Yaklaşık on altı yıl boyunca İstanbul’daki müdafaa heyetlerinde raportörlük ve müdürlük yapan Ahmet Hamdi Bülbül, sanat tarihçisi olmasının yanı sıra profesyonel fotoğrafçı, ressam ve müellif. Şu sıralar Kültür Bakanlığı’na bağlı bir müzede çalışıyor olmasına karşın, daha evvel heyetlerinde misyon aldığı bölgelerde hala dolaşıp bir aksaklık gördüğü anda gerekli tedbirlerin alınması için çabalıyor.
Ahmet Hamdi Bülbül
Bülbül’ün “Sayfiyeden Metropole Boğaziçi’nde Koruma” isimli kitabı, detaylı dipnotları ve kaynakçasının yanı sıra İstanbul’da tarihi etraf müdafaa kavramının tarihçesini de içermesiyle tam bir kaynak eser. Kitabın “Sorunlar ve Öneriler” kısmı ise 1974’te doğal ve tarihi SİT alanı ilan edilen Boğaziçi’ni korumak için tek bir şura olması gerektiği fikrini içeriyor.
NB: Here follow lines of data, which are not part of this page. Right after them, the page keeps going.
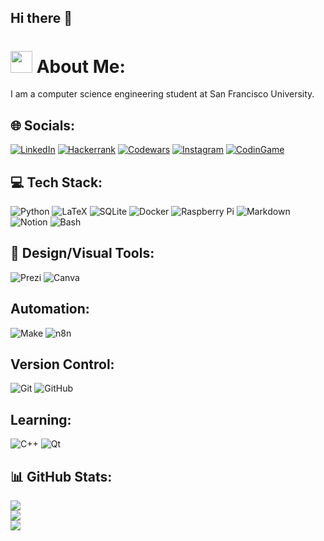 ## Hi there 👋

# <img src="https://github.com/mayankchaudhary26/Cool-Readme-ideas/raw/master/data/octocat/daftpunktocat-thomas.gif" height=35> About Me:

I am a computer science engineering student at San Francisco University.

## 🌐 Socials:

[![LinkedIn](https://img.shields.io/badge/LinkedIn-%230077B5.svg?logo=linkedin&logoColor=white)](https://linkedin.com/in/joshua-reinoso-cevallos-0b9b85286)
[![Hackerrank](https://img.shields.io/badge/-Hackerrank-2EC866?logo=HackerRank&logoColor=white)](https://www.hackerrank.com/profile/pichuelectrico)
[![Codewars](https://img.shields.io/badge/-Codewars-red?logo=Codewars&logoColor=white)](https://www.codewars.com/users/Pichuelectrico)
[![Instagram](https://img.shields.io/badge/-Instagram-eb82cb?logo=Instagram&logoColor=white)](https://www.instagram.com/joshreino/)
[![CodinGame](https://img.shields.io/badge/-CodinGame-F2BB13?&logo=codingame&logoColor=white)](https://www.codingame.com/profile/d33fd5e10237404a145182532d68ebff0006044)

## 💻 Tech Stack:

![Python](https://img.shields.io/badge/python-3670A0?style=for-the-badge&logo=python&logoColor=white) ![LaTeX](https://img.shields.io/badge/latex-%23008080.svg?style=for-the-badge&logo=latex&logoColor=white) ![SQLite](https://img.shields.io/badge/sqlite-%2307405e.svg?style=for-the-badge&logo=sqlite&logoColor=white) ![Docker](https://img.shields.io/badge/docker-%230db7ed.svg?style=for-the-badge&logo=docker&logoColor=white) ![Raspberry Pi](https://img.shields.io/badge/-RaspberryPi-C51A4A?style=for-the-badge&logo=Raspberry-Pi) ![Markdown](https://img.shields.io/badge/-Markdown-000?style=for-the-badge&logo=markdown) ![Notion](https://img.shields.io/badge/Notion-%23000000.svg?style=for-the-badge&logo=notion&logoColor=white) ![Bash](https://img.shields.io/badge/Bash-121011?style=for-the-badge&logo=gnu-bash&logoColor=white)

## 🎨 Design/Visual Tools:

![Prezi](https://img.shields.io/badge/Prezi-6daceb.svg?style=for-the-badge&logo=Prezi&logoColor=blue) ![Canva](https://img.shields.io/badge/-Canva-6daceb?style=for-the-badge&logo=canva)

## Automation:

![Make](https://img.shields.io/badge/Make-9159c5?style=for-the-badge&logo=make) ![n8n](https://img.shields.io/badge/n8n-5b5b5b?style=for-the-badge&logo=n8n)

## Version Control:

![Git](https://img.shields.io/badge/Git-000?style=for-the-badge&logo=git) ![GitHub](https://img.shields.io/badge/GitHub-000?style=for-the-badge&logo=github)

## Learning:
![C++](https://img.shields.io/badge/c++-%2300599C.svg?style=for-the-badge&logo=c%2B%2B&logoColor=white) ![Qt](https://img.shields.io/badge/Qt-%23217346.svg?style=for-the-badge&logo=Qt&logoColor=white)

## 📊 GitHub Stats:

![](https://github-readme-stats.vercel.app/api?username=Pichuelectrico&theme=city_lights&hide_border=false&include_all_commits=true&count_private=true)<br/>
![](https://github-readme-streak-stats.herokuapp.com/?user=Pichuelectrico&theme=city_lights&hide_border=false)<br/>
![](https://github-readme-stats.vercel.app/api/top-langs/?username=Pichuelectrico&theme=city_lights&hide_border=false&include_all_commits=true&count_private=true&layout=compact)

<!--
**Pichuelectrico/Pichuelectrico** is a ✨ _special_ ✨ repository because its `README.md` (this file) appears on your GitHub profile.

Here are some ideas to get you started:

- 🔭 I’m currently working on ...
- 🌱 I’m currently learning ...
- 👯 I’m looking to collaborate on ...
- 🤔 I’m looking for help with ...
- 💬 Ask me about ...
- 📫 How to reach me: ...
- 😄 Pronouns: ...
- ⚡ Fun fact: ...
-->
<!-- Made with help of GPRM ( https://gprm.itsvg.in ) -->
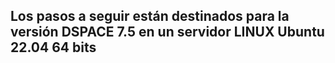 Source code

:## Los pasos a seguir están destinados para la versión DSPACE 7.5 en un servidor LINUX Ubuntu 22.04 64 bits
‘NAZIM PLANI BİLİMSEL ANCAK UYAN YOK’
Temmuz 1983’te İmar ve İskan Bakanlığı’nın onayıyla yürürlüğe giren 1/5000 ölçekli Boğaziçi Nazım Planı’ndaki temel unsurların sahiden bilimsel bir yaklaşımla üretildiğini belirten Ahmet Hamdi Bülbül, kitabında bu nazım planının nasıl delindiğini ve Boğaziçi’nde yapılaşmanın nasıl yasal kılıfına uydurulduğunu detayıyla anlatıyor.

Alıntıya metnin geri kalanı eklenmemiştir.